Task: In the entries below, find the line with "také měsíční studie" and print exactly every line from there up to and including the line with "by s 12,1 %", with no other lines.

Supplied material:
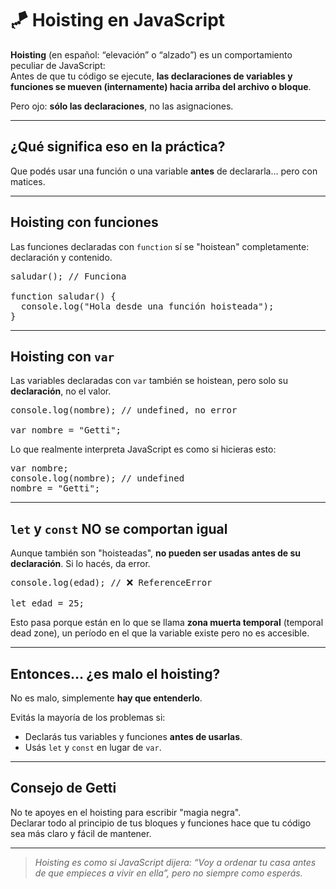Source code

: # 🪁 Hoisting en JavaScript

**Hoisting** (en español: “elevación” o “alzado”) es un comportamiento peculiar de JavaScript:  
Antes de que tu código se ejecute, **las declaraciones de variables y funciones se mueven (internamente) hacia arriba del archivo o bloque**.

Pero ojo: **sólo las declaraciones**, no las asignaciones.

---

## ¿Qué significa eso en la práctica?

Que podés usar una función o una variable **antes** de declararla... pero con matices.

---

## Hoisting con funciones

Las funciones declaradas con `function` sí se "hoistean" completamente: declaración y contenido.

<pre>
saludar(); // Funciona

function saludar() {
  console.log("Hola desde una función hoisteada");
}
</pre>

---

## Hoisting con `var`

Las variables declaradas con `var` también se hoistean, pero solo su **declaración**, no el valor.

<pre>
console.log(nombre); // undefined, no error

var nombre = "Getti";
</pre>

Lo que realmente interpreta JavaScript es como si hicieras esto:

<pre>
var nombre;
console.log(nombre); // undefined
nombre = "Getti";
</pre>

---

## `let` y `const` NO se comportan igual

Aunque también son "hoisteadas", **no pueden ser usadas antes de su declaración**. Si lo hacés, da error.

<pre>
console.log(edad); // ❌ ReferenceError

let edad = 25;
</pre>

Esto pasa porque están en lo que se llama **zona muerta temporal** (temporal dead zone), un período en el que la variable existe pero no es accesible.

---

## Entonces… ¿es malo el hoisting?

No es malo, simplemente **hay que entenderlo**.

Evitás la mayoría de los problemas si:

- Declarás tus variables y funciones **antes de usarlas**.
- Usás `let` y `const` en lugar de `var`.

---

## Consejo de Getti

No te apoyes en el hoisting para escribir "magia negra".  
Declarar todo al principio de tus bloques y funciones hace que tu código sea más claro y fácil de mantener.

---

> _Hoisting es como si JavaScript dijera: “Voy a ordenar tu casa antes de que empieces a vivir en ella”, pero no siempre como esperás._
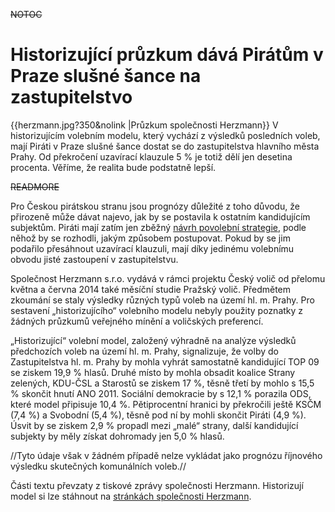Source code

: ~~NOTOC~~
# Historizující průzkum dává Pirátům v Praze slušné šance na zastupitelstvo

{{herzmann.jpg?350&nolink |Průzkum společnosti Herzmann}} V historizujícím volebním modelu, který vychází z výsledků posledních voleb, mají Piráti v Praze slušné šance dostat se do zastupitelstva hlavního města Prahy. Od překročení uzavírací klauzule 5 % je totiž dělí jen desetina procenta. Věříme, že realita bude podstatně lepší.

~~READMORE~~

Pro Českou pirátskou stranu jsou prognózy důležité z toho důvodu, že přirozeně může dávat najevo, jak by se postavila k ostatním kandidujícím subjektům. Piráti mají zatím jen zběžný  [návrh povolební strategie](regiony/praha/povolebni_strategie), podle něhož by se rozhodli, jakým způsobem postupovat. Pokud by se jim podařilo přesáhnout uzavírací klauzuli, mají díky jedinému volebnímu obvodu jisté zastoupení v zastupitelstvu.

Společnost Herzmann s.r.o. vydává v rámci projektu Český volič od přelomu května a června 2014
také měsíční studie Pražský volič. Předmětem zkoumání se staly výsledky různých typů voleb na území
hl. m. Prahy. Pro sestavení „historizujícího“ volebního modelu nebyly použity poznatky z žádných
průzkumů veřejného mínění a voličských preferencí. 

„Historizující“ volební model, založený výhradně na analýze výsledků předchozích voleb na území hl.
m. Prahy, signalizuje, že volby do Zastupitelstva hl. m. Prahy by mohla vyhrát samostatně kandidující
TOP 09 se ziskem 19,9 % hlasů. Druhé místo by mohla obsadit koalice Strany zelených, KDU-ČSL a
Starostů se ziskem 17 %, těsně třetí by mohlo s 15,5 % skončit hnutí ANO 2011. Sociální demokracie
by s 12,1 % porazila ODS, které model připisuje 10,4 %. Pětiprocentní hranici by překročili ještě KSČM
(7,4 %) a Svobodní (5,4 %), těsně pod ní by mohli skončit Piráti (4,9 %). Úsvit by se ziskem 2,9 %
propadl mezi „malé“ strany, další kandidující subjekty by měly získat dohromady jen 5,0 % hlasů. 

//Tyto
údaje však v žádném případě nelze vykládat jako prognózu říjnového výsledku skutečných
komunálních voleb.//

Části textu převzaty z tiskové zprávy společnosti Herzmann. Historizují model si lze stáhnout na [stránkách společnosti Herzmann](http://www.herzmann.cz/wp-content/uploads/2014/06/TZ-140612-Pra%C5%BEsk%C3%A9-volby.pdf).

Answer to this problem:
také měsíční studie Pražský volič. Předmětem zkoumání se staly výsledky různých typů voleb na území
hl. m. Prahy. Pro sestavení „historizujícího“ volebního modelu nebyly použity poznatky z žádných
průzkumů veřejného mínění a voličských preferencí. 

„Historizující“ volební model, založený výhradně na analýze výsledků předchozích voleb na území hl.
m. Prahy, signalizuje, že volby do Zastupitelstva hl. m. Prahy by mohla vyhrát samostatně kandidující
TOP 09 se ziskem 19,9 % hlasů. Druhé místo by mohla obsadit koalice Strany zelených, KDU-ČSL a
Starostů se ziskem 17 %, těsně třetí by mohlo s 15,5 % skončit hnutí ANO 2011. Sociální demokracie
by s 12,1 % porazila ODS, které model připisuje 10,4 %. Pětiprocentní hranici by překročili ještě KSČM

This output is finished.